Proposal: SynthDefs could eliminate duplicate UGens

Does Sum3 and simd_unit guarantee memory alignment?

First, I’m not sure what SIMD has to do with the topic at hand. Second, you can trust that the people who wrote the SIMD code knew what they were doing. (Yes, wire buffers are always properly aligned for SIMD.)

All ugens would need to implement those optimizations

UGens themselves don’t need to implement anything. These optimizations are done purely in the language by the SynthDef builder. In the case of Sum3 and Sum4, a chain of 2 resp. 3 BinaryOpUGens (+) is replaced by a single UGen; the reasoning is that doing the 3 resp. 4 additions in a single process function is much more efficient (fewer function calls, better pipelining).

build with LTO

Why would you need to build with LTO? In fact, LTO is practically irrelevant for most plugins because they typically consist of a single source file.

I think James’ method is safer since I’m not sure all elements will always be polished. Of course, that’s a guess.

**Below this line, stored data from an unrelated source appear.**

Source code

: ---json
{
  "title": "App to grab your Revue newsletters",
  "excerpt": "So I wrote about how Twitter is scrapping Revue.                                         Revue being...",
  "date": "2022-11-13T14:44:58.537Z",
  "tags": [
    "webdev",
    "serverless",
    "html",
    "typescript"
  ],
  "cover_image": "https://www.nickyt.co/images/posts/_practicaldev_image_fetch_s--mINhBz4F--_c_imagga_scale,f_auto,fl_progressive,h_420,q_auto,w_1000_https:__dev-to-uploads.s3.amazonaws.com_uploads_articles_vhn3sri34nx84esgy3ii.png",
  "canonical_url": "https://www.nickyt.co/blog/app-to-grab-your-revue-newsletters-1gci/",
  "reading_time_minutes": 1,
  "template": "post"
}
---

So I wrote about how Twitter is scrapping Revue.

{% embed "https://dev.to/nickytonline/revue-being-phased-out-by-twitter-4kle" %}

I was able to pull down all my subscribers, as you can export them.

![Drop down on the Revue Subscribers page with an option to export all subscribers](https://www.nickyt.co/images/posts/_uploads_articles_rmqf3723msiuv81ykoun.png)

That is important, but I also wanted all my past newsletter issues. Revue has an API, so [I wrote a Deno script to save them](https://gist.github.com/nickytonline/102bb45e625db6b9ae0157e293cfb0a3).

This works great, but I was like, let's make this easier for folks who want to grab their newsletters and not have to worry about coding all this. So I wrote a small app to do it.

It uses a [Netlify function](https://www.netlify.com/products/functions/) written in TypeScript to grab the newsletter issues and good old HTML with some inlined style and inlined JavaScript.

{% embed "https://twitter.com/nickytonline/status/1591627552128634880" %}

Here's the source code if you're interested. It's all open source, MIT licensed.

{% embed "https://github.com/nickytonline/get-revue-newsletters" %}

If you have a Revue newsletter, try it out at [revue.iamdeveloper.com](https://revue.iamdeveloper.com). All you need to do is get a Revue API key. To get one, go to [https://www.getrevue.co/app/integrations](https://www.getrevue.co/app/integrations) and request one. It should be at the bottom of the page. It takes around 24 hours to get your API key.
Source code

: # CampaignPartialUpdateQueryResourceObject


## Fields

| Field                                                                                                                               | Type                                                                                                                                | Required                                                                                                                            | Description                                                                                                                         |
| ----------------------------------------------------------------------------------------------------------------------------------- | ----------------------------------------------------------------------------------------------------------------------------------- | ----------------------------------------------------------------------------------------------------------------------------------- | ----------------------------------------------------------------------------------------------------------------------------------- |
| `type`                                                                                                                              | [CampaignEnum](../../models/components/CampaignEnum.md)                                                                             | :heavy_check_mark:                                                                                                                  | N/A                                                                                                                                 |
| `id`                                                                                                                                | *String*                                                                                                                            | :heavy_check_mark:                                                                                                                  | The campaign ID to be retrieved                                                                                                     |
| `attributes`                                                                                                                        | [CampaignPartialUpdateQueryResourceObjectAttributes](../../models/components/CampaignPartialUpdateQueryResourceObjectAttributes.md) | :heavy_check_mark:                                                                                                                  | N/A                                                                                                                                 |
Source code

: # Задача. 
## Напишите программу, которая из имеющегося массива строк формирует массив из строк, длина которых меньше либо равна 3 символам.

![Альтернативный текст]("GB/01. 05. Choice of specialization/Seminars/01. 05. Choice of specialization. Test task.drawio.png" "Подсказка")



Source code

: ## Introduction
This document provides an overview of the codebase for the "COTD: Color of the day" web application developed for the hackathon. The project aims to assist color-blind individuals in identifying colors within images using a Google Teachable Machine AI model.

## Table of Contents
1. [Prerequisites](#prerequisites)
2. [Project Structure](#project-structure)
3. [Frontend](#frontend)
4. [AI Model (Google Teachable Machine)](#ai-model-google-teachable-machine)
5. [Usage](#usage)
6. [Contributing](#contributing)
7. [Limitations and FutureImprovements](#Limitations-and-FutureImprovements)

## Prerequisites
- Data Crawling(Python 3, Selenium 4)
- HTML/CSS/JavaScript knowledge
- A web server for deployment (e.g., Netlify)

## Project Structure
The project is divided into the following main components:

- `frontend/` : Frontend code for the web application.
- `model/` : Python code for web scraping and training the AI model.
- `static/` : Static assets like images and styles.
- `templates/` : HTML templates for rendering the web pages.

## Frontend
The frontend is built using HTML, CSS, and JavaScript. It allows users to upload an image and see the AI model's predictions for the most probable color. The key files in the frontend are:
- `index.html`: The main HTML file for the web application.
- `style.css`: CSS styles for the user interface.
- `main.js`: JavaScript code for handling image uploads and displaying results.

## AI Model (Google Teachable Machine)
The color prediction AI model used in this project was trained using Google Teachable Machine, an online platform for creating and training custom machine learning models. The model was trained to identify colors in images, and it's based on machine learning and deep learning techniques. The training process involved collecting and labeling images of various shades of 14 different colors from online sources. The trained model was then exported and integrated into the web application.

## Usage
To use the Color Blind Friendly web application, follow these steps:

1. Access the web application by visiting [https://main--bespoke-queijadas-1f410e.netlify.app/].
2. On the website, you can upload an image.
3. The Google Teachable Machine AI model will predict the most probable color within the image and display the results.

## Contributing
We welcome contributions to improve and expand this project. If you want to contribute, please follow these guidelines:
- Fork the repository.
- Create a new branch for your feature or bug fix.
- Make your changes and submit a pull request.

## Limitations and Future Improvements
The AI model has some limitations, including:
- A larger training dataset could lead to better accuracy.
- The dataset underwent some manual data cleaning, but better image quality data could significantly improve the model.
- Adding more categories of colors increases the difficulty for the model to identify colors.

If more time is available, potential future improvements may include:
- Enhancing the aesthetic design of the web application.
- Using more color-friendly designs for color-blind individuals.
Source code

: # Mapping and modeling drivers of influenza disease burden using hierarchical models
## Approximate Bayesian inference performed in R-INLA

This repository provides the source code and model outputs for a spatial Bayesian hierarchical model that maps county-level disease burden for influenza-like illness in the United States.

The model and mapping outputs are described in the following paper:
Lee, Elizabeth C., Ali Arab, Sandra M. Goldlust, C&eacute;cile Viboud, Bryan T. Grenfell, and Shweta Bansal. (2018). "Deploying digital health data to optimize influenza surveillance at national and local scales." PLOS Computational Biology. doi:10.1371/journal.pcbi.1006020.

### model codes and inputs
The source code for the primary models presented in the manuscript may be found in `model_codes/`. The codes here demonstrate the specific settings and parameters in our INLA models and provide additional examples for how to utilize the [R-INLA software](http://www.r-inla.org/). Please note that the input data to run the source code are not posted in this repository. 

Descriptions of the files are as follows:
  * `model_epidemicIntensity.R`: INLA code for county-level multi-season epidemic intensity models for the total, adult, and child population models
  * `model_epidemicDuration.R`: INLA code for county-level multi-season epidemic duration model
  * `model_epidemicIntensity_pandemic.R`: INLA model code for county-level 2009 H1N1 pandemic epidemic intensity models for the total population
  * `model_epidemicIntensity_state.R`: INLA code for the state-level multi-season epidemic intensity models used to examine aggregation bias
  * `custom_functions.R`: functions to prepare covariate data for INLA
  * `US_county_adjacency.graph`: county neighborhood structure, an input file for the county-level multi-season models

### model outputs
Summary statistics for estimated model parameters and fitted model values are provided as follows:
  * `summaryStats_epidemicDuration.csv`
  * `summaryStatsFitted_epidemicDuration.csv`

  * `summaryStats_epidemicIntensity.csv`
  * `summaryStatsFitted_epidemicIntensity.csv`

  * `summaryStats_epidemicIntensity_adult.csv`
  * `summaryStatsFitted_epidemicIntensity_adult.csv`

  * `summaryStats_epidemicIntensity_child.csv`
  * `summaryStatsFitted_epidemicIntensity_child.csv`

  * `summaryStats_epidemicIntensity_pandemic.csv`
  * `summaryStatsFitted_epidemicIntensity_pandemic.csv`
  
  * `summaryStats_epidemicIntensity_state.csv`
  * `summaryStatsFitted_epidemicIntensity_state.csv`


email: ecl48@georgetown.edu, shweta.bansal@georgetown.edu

It’s not an either-or question, these are completely different optimizations. It just happens that there a specific cases where they appear to conflict with each other.

where you say that a chain of binary compiled agents constructs a chain

I did not say that. Again, these optimizations happen in the language during SynthDef construction. Scsynth itself does no graph optimizations at all. Hence all this discussions about SIMD, compiler flags, etc. is moot because it obviously doesn’t apply to sclang.

I would suggest to actually study the relevant parts in the ClassLibrary (in particular optimizeGraph).

I didn’t say that.

Ok, so it functions as Mix. supercollider/SCClassLibrary/Common/Audio/Mix.sc at develop · supercollider/supercollider · GitHub

I misunderstood what Sum3 was since the word optimization was circulation around, and I may confused about it

(sorry, no time to check the codebase for that now)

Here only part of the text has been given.